Virginia Task Force 1 comprises emergency managers, planners, physicians, paramedics, doctors, structural engineers, hazardous materials specialists, heavy rigging crews, K-9 units, and search and rescue teams.
Swift water rescue boats, all-terrain vehicles, and other equipment began their journey to Florida, followed by a bus full of highly trained search and rescue crews and four K-9s ready to assist in efforts to save lives.
Jennifer Heiner, a lifelong resident of Northern Virginia, is one of nine women on the Fairfax County-based team being deployed to Florida. She has been with Fairfax County Fire and Rescue for 14 years and has been deployed nearly a dozen times, she said.
“There’s going to be a lot of flooding, a lot of people that need help getting out of their homes,” said Heiner. “We’re going to help them get out of their homes and get somewhere safe. There’s a lot of elderly (people) in Florida, so we’re getting those people out who may not have family to help them.”
As part of the Fairfax County Fire and Rescue Department, the task force maintains constant operational readiness for local, national and international responses.
The Fairfax County task force is one of 28 search and rescue teams across the U.S. available for national deployment and one of just two available for international deployment. The task force’s most recent mission brought a team to South Carolina in response to Tropical Storm Debby in August.

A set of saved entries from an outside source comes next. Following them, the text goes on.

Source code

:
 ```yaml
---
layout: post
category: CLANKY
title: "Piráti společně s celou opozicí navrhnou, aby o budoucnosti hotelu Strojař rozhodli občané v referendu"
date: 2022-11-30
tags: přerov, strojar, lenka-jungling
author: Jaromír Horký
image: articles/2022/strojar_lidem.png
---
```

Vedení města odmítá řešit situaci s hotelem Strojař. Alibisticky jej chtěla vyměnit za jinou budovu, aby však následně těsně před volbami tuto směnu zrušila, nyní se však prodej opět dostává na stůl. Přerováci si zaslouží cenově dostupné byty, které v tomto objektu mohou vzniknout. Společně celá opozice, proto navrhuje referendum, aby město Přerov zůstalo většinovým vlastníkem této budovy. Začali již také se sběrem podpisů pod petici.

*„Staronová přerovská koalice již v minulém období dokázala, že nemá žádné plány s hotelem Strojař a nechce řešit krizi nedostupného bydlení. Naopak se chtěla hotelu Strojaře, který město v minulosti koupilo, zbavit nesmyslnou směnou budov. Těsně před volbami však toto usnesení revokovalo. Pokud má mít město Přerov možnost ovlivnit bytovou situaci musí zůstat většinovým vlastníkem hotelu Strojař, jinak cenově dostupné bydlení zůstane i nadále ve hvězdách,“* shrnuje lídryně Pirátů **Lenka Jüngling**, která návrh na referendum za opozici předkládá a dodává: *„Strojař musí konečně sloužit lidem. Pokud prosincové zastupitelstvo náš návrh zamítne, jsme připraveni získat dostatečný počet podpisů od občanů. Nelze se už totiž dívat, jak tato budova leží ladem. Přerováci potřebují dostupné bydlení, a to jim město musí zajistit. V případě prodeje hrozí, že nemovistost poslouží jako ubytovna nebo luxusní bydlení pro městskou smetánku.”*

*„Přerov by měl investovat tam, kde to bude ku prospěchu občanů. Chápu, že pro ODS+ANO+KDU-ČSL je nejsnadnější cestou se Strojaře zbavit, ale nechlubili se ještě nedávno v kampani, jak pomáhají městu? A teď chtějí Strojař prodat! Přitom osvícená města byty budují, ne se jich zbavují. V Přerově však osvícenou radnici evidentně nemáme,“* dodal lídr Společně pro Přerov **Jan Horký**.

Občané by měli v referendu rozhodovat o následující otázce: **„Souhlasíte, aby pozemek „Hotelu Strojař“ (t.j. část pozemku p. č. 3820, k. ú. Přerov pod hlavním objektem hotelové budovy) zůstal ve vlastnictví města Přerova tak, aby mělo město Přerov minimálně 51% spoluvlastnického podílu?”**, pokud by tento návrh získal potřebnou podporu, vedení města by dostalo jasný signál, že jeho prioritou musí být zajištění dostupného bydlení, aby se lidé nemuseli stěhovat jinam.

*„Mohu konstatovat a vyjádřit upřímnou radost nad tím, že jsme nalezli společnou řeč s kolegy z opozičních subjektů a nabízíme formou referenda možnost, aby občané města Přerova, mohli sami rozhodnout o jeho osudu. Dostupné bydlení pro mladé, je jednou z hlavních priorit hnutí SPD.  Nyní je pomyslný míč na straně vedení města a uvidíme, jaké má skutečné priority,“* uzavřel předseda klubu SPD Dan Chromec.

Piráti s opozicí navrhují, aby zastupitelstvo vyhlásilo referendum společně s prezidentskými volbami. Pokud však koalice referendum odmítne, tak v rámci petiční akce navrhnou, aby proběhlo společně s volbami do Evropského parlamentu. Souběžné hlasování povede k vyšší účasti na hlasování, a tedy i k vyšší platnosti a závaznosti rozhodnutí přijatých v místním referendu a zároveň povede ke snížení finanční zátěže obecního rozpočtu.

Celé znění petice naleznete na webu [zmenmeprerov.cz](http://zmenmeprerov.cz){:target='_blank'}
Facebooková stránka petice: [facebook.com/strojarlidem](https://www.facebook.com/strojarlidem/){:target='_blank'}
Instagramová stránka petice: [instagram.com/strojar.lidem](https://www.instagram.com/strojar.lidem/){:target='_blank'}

Other past missions include responding to earthquakes in Turkey and Japan, coordinating an incident support team during President Barack Obama’s inauguration, and responding to the terrorist attacks on the Pentagon on Sept. 11, 2001.
“One of the great things is we can take all the lessons we learn when we deploy domestically for large disasters and bring that back home,” said Morrison. “We are better rescuers locally because of the work we do both domestically and internationally.”